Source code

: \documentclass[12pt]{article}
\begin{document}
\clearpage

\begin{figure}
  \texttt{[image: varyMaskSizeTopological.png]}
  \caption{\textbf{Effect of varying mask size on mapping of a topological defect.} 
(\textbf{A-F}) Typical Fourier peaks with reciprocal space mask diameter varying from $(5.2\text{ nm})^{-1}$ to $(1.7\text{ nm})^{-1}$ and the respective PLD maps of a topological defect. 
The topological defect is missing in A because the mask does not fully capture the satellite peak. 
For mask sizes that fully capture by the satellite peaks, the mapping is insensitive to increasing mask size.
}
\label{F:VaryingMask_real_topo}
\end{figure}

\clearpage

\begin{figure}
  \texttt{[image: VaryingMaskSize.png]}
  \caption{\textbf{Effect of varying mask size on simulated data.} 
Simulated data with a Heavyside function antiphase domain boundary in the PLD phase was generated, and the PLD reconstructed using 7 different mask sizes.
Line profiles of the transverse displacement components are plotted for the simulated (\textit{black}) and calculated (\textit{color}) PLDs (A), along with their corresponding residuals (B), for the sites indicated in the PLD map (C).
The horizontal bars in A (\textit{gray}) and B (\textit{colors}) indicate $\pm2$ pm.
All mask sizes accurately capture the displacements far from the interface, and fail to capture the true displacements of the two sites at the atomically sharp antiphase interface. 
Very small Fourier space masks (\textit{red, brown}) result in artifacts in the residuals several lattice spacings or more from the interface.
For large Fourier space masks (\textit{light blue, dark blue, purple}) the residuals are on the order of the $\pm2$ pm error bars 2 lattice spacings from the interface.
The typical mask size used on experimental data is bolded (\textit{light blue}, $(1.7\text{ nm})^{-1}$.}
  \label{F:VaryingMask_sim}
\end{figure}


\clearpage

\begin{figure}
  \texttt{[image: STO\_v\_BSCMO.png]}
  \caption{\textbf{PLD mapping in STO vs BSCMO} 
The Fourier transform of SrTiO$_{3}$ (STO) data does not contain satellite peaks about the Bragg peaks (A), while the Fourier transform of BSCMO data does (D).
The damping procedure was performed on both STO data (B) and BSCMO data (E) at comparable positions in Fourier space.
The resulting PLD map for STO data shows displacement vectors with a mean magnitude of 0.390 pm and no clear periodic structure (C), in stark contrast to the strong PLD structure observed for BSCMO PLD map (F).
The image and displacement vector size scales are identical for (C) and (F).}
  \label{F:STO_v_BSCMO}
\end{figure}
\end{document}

▶ **Try it**: Pick out and copy the lines of the entries that hold the string "sites".

▶ **Expected output**:
Line profiles of the transverse displacement components are plotted for the simulated (\textit{black}) and calculated (\textit{color}) PLDs (A), along with their corresponding residuals (B), for the sites indicated in the PLD map (C).
All mask sizes accurately capture the displacements far from the interface, and fail to capture the true displacements of the two sites at the atomically sharp antiphase interface. 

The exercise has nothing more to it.